The Church and culture
Thought about culture has a long history in the life of the Church. Indeed, it has been a constant preoccupation, becoming remarkably accentuated at crucial moments of human history. We are in fact considering a topic which is central to human life and the life of the Church.
Culture is primarily to do with human beings and the meaning of their existence. I said as much in my address to UNESCO some years ago: 'For a culture to be created, man has to be seen - integrally and in its remotest consequences - as an autonomous, particular value, a subject endowed with transcendence of person. We must affirm man for himself, and not for other motives or reasons: for himself alone! Even more, we must love man because he is man, we must insist on love for man because of the particular dignity that is his' (Address to UNESCO, 2 June 1980, n.10).

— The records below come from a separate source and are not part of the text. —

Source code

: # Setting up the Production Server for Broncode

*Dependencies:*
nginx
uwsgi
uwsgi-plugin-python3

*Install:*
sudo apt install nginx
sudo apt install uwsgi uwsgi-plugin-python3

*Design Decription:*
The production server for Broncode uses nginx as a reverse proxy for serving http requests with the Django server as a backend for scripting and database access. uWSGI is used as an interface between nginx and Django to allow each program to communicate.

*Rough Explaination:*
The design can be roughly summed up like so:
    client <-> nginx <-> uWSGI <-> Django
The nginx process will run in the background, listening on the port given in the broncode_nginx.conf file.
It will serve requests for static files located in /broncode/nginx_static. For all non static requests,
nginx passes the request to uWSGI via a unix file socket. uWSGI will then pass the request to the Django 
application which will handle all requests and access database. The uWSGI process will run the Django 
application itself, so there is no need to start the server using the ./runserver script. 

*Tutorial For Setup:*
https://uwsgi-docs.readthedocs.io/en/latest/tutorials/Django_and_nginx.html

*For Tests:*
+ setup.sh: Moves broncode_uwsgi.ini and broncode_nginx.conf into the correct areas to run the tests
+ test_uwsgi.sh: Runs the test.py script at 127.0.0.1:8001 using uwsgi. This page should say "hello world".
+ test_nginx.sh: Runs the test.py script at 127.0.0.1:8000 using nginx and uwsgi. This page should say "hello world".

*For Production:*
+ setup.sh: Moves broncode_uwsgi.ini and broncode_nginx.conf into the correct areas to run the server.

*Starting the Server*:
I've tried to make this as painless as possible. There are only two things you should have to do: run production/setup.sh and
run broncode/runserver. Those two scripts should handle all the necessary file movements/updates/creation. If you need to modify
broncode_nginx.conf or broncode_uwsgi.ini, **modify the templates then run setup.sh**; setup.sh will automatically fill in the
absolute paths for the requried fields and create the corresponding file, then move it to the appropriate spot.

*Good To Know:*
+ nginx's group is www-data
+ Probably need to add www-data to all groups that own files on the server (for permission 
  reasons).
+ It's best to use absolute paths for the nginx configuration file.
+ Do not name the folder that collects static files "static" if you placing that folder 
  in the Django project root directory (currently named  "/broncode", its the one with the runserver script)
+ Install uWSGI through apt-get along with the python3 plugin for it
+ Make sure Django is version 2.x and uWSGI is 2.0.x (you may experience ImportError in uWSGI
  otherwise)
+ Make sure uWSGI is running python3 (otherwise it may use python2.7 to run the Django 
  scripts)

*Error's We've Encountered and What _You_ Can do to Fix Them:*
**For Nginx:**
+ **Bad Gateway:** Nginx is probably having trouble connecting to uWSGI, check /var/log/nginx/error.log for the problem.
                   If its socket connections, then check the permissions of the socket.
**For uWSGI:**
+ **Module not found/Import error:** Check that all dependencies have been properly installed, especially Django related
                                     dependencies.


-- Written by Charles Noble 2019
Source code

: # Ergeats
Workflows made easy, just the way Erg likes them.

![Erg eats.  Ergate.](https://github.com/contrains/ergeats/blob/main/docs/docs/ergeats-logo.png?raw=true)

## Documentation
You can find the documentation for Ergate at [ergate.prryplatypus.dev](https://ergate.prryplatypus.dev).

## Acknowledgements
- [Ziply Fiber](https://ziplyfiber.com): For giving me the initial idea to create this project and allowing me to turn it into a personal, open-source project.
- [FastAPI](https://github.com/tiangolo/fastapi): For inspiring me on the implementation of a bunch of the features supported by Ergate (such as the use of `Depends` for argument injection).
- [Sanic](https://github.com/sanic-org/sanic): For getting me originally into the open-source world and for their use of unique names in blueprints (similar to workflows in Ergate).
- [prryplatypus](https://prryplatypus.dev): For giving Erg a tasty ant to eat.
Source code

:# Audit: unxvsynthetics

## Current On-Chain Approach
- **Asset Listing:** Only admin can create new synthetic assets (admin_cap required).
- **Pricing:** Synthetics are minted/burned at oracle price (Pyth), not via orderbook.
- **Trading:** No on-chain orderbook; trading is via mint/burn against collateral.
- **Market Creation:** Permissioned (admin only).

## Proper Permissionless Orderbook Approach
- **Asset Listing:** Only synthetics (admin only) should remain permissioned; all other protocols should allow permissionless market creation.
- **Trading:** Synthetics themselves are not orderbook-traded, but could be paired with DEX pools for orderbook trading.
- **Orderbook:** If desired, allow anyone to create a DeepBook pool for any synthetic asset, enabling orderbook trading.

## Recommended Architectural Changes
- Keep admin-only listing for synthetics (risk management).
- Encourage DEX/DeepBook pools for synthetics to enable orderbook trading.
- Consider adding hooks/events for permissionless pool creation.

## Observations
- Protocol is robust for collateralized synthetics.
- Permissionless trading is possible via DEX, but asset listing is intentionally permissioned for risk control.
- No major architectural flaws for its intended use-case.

A culture should be a space and a tool for making human life ever more humane (ef. Redemptor hominis 14; Gaudium et Spes 38), so that people can lead decent lives in accordance with God's plan. A culture which is not at the service of the human person is no true culture.
In attempting to evangelize our culture, then, the Church makes a radical option for humanity. Her option is thus for a true, integral humanism, raising the dignity of humanity to its true and inalienable dimension of the children of God. Christ reveals humanity to itself (ef. Gaudium et Spes 22), and restores people's greatness and dignity to them by letting them rediscover the value of their humanity, though obscured by sin. What immense value human beings must have in God's eyes, to have deserved so great a Redeemer!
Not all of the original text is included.